> _Extracted records_:
........

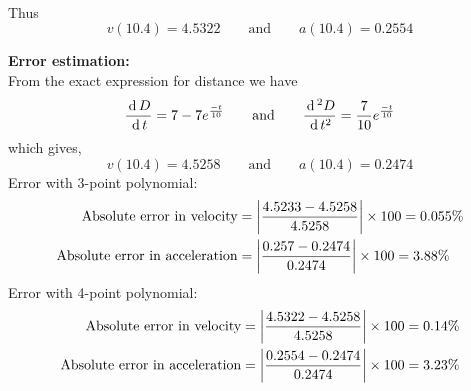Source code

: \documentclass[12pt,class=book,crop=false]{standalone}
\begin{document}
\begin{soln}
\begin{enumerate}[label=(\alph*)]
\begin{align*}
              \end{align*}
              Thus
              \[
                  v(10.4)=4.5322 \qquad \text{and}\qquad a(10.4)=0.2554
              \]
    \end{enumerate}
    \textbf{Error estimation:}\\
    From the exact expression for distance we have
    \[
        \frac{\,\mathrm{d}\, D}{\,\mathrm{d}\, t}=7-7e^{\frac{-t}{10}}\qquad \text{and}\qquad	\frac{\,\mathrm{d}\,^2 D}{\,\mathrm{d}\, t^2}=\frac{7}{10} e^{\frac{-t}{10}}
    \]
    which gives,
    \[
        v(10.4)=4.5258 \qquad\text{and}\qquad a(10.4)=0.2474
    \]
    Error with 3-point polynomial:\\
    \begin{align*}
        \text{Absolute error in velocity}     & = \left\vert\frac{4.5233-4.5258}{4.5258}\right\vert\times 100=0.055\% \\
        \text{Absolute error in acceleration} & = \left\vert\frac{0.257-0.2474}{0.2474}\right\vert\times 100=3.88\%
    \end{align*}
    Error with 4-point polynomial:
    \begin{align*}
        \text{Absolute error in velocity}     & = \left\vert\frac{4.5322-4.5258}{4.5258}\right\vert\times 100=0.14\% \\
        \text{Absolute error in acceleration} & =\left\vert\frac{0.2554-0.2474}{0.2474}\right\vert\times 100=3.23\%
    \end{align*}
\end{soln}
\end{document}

........

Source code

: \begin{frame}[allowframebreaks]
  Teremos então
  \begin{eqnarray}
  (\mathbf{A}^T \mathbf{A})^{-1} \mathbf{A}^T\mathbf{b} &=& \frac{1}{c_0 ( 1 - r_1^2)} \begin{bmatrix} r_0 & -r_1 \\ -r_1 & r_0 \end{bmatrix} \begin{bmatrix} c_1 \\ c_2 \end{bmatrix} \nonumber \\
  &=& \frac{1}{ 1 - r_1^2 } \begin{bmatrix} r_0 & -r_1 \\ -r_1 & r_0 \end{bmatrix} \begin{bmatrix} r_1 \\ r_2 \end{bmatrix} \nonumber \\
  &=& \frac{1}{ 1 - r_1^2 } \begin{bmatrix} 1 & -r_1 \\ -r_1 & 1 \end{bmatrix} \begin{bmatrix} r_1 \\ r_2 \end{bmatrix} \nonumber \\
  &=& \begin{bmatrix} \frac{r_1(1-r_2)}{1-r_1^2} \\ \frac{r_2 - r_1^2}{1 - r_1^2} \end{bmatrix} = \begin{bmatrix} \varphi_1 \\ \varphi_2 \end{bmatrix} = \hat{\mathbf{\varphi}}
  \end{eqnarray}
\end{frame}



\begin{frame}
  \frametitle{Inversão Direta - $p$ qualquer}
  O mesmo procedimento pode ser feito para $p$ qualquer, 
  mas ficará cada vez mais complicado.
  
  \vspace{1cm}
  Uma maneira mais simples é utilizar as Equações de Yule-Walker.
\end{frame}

........

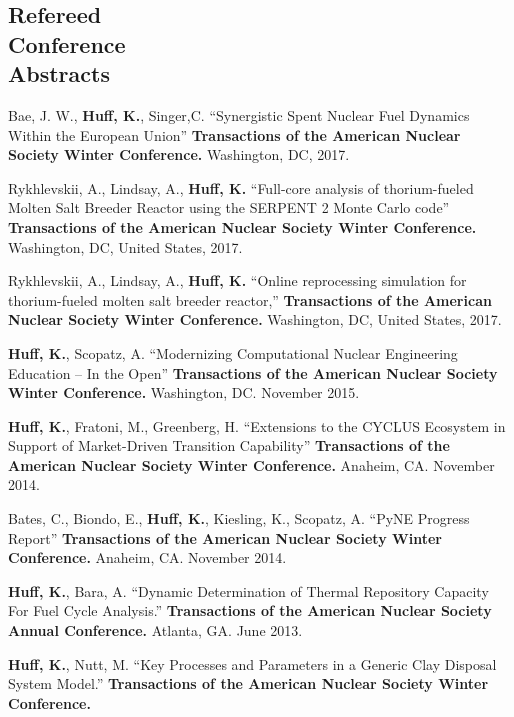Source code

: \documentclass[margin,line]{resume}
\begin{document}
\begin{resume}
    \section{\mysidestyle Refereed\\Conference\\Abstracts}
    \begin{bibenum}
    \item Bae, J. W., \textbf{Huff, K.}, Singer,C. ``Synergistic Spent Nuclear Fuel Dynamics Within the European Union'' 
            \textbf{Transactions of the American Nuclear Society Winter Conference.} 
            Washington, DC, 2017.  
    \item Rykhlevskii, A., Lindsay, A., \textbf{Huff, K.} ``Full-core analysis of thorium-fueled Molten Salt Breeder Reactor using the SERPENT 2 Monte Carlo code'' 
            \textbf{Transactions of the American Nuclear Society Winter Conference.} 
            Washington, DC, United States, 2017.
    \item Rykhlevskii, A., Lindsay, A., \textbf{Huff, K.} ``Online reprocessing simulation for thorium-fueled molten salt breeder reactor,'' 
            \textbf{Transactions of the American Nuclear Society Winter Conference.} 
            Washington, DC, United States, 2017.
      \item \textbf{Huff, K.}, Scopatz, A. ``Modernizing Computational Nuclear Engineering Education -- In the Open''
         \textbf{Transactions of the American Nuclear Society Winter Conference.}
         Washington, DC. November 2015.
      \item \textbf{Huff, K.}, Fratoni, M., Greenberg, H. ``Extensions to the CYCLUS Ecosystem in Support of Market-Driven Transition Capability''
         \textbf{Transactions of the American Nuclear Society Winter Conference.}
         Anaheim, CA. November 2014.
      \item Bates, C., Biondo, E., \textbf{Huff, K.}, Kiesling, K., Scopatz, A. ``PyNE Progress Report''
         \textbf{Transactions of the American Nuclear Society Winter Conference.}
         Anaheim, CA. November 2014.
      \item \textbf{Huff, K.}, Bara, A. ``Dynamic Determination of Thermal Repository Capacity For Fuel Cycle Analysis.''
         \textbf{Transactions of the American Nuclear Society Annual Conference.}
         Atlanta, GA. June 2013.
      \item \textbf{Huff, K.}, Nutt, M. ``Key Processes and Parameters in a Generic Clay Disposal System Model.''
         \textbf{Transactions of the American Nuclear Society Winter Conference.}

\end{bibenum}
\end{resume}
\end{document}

........

A single figure is the whole answer here: the number of lines in the records above that include "vert".

4